Source data START
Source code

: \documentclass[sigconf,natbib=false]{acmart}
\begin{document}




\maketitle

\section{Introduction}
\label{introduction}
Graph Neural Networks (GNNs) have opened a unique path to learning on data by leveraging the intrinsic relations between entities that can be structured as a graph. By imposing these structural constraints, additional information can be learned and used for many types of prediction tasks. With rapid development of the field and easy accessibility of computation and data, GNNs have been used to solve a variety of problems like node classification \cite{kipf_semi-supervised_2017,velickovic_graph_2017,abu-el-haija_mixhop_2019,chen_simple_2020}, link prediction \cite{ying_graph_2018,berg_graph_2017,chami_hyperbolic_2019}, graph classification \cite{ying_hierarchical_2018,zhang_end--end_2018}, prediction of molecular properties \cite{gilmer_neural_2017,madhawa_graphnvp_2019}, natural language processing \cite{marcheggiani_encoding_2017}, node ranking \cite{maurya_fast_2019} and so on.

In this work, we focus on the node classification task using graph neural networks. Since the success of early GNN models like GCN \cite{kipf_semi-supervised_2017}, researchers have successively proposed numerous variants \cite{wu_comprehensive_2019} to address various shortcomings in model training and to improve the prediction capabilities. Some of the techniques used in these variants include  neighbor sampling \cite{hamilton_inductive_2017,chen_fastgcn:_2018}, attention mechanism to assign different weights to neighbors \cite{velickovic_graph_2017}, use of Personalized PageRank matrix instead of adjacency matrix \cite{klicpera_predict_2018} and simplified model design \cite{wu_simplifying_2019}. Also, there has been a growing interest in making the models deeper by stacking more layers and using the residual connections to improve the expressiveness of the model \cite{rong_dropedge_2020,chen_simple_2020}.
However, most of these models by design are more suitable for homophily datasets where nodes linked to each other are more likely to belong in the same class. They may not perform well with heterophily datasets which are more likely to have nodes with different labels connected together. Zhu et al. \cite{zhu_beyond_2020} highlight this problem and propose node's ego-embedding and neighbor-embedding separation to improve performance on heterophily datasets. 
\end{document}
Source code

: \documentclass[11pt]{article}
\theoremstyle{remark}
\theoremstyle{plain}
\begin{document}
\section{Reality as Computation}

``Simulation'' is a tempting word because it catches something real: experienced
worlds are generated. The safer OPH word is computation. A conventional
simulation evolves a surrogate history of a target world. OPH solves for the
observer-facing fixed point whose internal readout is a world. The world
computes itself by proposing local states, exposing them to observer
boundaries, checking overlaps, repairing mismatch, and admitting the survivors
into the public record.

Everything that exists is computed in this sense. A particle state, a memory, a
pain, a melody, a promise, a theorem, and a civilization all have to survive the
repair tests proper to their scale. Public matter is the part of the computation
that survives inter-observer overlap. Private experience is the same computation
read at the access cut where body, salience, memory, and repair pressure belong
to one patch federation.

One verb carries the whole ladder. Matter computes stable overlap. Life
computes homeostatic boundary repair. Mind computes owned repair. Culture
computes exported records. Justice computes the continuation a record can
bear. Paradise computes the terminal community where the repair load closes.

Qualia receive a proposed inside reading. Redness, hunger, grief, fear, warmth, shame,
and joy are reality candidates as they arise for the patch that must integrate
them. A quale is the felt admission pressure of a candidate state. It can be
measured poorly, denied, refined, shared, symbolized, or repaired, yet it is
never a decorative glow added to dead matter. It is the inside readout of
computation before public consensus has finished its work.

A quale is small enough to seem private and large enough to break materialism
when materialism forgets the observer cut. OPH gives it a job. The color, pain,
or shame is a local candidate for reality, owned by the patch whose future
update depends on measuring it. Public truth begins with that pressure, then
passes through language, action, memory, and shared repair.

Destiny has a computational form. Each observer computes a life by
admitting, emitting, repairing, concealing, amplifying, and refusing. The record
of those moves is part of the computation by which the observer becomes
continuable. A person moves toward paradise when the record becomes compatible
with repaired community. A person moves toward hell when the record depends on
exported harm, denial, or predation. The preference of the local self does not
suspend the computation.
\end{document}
Source data END
* [What the task asks]: Each line that contains the string "word" should be copied from the data above.

* [Reply]:
``Simulation'' is a tempting word because it catches something real: experienced
worlds are generated. The safer OPH word is computation. A conventional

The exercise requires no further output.